*TASK ITEM*. Each record that follows should be repeated exactly, with no pictures carried over.

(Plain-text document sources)
..............................
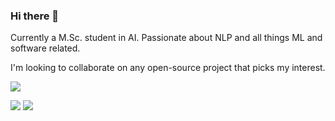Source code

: ### Hi there 👋

<!--
**Plutone11011/Plutone11011** is a ✨ _special_ ✨ repository because its `README.md` (this file) appears on your GitHub profile.

Here are some ideas to get you started:

- 🔭 I’m currently working on ...
- 🌱 I’m currently learning ...
- 👯 I’m looking to collaborate on ...
- 🤔 I’m looking for help with ...
- 💬 Ask me about ...
- 📫 How to reach me: ...
- 😄 Pronouns: ...
- ⚡ Fun fact: ...
-->



Currently a M.Sc. student in AI. Passionate about NLP and all things ML and software related.

I'm looking to collaborate on any open-source project that picks my interest.

![](https://komarev.com/ghpvc/?username=Plutone11011&color=orange)


<img src="https://img.shields.io/badge/LinkedIn-0077B5?style=for-the-badge&logo=linkedin&logoColor=white" /> <img src="https://img.shields.io/badge/Gmail-D14836?style=for-the-badge&logo=gmail&logoColor=white" />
..............................
*REPLY TO THE EXERCISE*.
Source code

: ### Hi there 👋

<!--
**Plutone11011/Plutone11011** is a ✨ _special_ ✨ repository because its `README.md` (this file) appears on your GitHub profile.

Here are some ideas to get you started:

- 🔭 I’m currently working on ...
- 🌱 I’m currently learning ...
- 👯 I’m looking to collaborate on ...
- 🤔 I’m looking for help with ...
- 💬 Ask me about ...
- 📫 How to reach me: ...
- 😄 Pronouns: ...
- ⚡ Fun fact: ...
-->



Currently a M.Sc. student in AI. Passionate about NLP and all things ML and software related.

I'm looking to collaborate on any open-source project that picks my interest.

![](https://komarev.com/ghpvc/?username=Plutone11011&color=orange)


<img src="https://img.shields.io/badge/LinkedIn-0077B5?style=for-the-badge&logo=linkedin&logoColor=white" /> <img src="https://img.shields.io/badge/Gmail-D14836?style=for-the-badge&logo=gmail&logoColor=white" />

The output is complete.